Just this year, Alaskans inducted Emily Morgan into their Women’s Hall of Fame for her achievement in the area of health and community service. This morning, I wanted to write a blog post about the Iditarod and the Serum Run of 1925. When I began, I did not know anything about Emily Morgan. A few hours later, I feel like I know enough about this woman share her story as my way to write about the Serum Run.

I built Emily’s backstory via Wikipedia, the Iditarod website, information that has been compiled by a major Emily fan, and Ancestry.com. Born in 1878 in what is now Leon, Kansas, Emily was second oldest of nine Morgan children. Her desire to be a nurse had to wait until she could earn the money to pay her own way to nursing school. She kept at it, and in 1905, twenty-seven year old Emily travelled to St. Joseph, Missouri and started to learn how to be a nurse. Three years later she began her nursing career in St. Joseph, but eventually went back to Kansas to be Wichita’s first public health nurse.

When World War I broke out, Emily was sent to care for soldiers in France. Emily loved traveling and learning about new places and when the war was over, she wanted to do missionary work. She could not, however, leave her widowed father. At his death in 1923, Emily took an offer to travel to Alaska.

Emily’s Alaskan assignment took her to Nome, a city about as north as you can go without being in the Arctic circle. Her patients were the 10,000 settlers and native Alaskans spread throughout the vastness. When she wasn’t working at the small community hospital in Nome, she travelled throughout the region to care for those who needed her.

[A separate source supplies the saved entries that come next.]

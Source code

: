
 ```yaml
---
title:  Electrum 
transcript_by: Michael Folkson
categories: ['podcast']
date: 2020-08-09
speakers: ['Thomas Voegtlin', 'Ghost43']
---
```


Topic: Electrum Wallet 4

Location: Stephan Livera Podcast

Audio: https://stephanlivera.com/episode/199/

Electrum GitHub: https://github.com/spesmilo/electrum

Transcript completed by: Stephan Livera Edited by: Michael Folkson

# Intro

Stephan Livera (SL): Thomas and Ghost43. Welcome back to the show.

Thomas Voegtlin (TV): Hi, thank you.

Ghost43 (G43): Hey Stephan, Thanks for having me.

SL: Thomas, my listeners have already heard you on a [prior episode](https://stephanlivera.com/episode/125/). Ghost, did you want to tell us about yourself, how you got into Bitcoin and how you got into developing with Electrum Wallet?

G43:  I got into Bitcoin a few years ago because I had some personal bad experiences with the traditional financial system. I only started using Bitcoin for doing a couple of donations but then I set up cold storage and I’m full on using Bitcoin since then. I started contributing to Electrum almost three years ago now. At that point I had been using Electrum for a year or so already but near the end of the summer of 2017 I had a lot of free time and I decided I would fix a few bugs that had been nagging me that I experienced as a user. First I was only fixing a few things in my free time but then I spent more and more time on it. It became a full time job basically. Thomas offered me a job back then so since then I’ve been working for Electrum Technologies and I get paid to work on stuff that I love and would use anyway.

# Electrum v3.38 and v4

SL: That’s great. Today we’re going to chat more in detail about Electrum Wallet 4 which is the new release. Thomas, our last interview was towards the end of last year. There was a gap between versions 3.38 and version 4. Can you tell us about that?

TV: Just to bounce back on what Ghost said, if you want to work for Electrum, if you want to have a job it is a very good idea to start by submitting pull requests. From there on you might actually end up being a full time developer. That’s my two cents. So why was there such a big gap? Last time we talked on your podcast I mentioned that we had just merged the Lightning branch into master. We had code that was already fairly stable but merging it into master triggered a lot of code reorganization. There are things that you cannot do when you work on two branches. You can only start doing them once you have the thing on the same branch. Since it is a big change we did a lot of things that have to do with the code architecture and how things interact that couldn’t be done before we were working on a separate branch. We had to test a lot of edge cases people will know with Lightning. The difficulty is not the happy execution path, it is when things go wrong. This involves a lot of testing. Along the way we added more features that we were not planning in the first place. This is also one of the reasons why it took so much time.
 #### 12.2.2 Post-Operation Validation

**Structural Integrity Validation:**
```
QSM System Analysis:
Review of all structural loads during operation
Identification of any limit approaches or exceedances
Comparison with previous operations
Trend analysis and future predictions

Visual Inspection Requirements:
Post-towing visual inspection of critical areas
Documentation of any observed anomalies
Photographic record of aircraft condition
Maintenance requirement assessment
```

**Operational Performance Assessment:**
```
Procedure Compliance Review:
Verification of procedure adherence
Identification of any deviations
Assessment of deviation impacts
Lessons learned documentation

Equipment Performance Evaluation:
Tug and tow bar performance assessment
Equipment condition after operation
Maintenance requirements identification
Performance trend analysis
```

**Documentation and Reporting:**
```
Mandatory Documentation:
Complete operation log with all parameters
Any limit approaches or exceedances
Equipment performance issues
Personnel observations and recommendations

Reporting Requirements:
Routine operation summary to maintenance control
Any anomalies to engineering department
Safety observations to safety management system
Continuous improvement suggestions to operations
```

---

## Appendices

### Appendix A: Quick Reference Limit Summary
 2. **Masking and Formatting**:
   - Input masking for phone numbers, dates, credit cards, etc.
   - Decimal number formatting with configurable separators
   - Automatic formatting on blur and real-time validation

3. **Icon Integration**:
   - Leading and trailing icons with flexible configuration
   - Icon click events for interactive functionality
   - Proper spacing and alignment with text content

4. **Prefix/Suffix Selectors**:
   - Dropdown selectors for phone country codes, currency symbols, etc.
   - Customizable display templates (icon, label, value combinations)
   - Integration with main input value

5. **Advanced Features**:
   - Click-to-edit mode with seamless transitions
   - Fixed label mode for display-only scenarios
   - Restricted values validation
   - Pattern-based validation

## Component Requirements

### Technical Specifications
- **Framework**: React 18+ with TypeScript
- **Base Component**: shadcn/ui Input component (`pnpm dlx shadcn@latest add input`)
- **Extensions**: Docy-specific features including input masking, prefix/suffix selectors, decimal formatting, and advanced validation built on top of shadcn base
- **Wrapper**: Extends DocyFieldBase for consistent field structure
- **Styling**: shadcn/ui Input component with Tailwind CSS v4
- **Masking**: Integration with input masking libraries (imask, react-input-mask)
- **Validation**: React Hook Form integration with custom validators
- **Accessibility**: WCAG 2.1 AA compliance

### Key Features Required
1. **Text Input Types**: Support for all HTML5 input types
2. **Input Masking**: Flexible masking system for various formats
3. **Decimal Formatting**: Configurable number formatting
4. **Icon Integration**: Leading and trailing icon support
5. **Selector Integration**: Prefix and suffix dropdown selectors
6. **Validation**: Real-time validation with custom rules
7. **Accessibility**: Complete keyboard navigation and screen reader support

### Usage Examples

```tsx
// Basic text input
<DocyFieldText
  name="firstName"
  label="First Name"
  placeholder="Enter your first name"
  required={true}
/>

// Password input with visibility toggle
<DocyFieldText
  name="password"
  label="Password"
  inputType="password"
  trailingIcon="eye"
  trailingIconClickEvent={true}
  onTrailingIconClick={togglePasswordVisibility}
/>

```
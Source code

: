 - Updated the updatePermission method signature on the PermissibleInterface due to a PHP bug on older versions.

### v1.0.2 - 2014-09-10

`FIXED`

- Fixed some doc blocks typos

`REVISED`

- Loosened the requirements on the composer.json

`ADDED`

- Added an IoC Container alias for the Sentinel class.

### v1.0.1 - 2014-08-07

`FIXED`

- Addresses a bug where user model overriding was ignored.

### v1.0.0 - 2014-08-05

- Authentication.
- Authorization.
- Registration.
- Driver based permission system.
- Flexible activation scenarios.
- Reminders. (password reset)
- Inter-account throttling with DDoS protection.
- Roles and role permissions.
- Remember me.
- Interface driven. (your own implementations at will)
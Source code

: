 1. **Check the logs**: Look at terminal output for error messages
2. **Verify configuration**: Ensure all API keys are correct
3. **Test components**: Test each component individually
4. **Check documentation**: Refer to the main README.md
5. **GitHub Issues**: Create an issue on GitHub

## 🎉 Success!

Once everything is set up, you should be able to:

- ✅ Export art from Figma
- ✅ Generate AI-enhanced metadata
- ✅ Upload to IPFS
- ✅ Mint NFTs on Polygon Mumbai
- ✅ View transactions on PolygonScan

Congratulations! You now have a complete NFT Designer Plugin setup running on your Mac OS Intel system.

Emily and four other public health nurses supported the one physician in the territory. In 1924, that physician ordered diphtheria antitoxin because his supply had expired. Unfortunately, before the supply could get there, the port froze.

When the first child got sick and died at the end of 1924, Dr. Welch thought it was due to tonsillitis. As more children got sick and died, it became clear that it was not tonsillitis, but the deadly diphtheria virus that was killing. Emily Morgan understood the disease well as she had had the disease herself years before. Because of her history, she was chosen to be the nurse to administer to the sick.

The story of the Serum Run is that Dr. Welch put in a desperate call for antitoxin. The only way to get it to Nome, though, was via a train to the furthest possible point and then dogsled. The other option was to  fly the antitoxin, but that choice was scrapped when all attempts to put something up in the brutal cold, failed.

Alaska’s governor ordered a dog relay set up that would include the best mushers of the postal service. They would travel day and night in the brutal cold to deliver the serum to Nome, 674 miles away. In blizzard conditions, hurricane strength winds, and little or no visible trail, they made the trip in an incredible 127 hours. Gunnar Kaasen and his lead dog, Balto pushed through the final leg. When the serum was handed off to Dr. Welch, Emily Morgan got to work traveling to administer the anti-toxin to the quarantined. Because of the work to get anti-toxin to the community, an epidemic that had the potential to kill up to 10,000 only was fatal to about 100.

Emily Morgan stayed in Nome for another thirteen years. Seventy-eight years after she helped to save the people of Nome, she was inducted into the state’s Hall of Fame.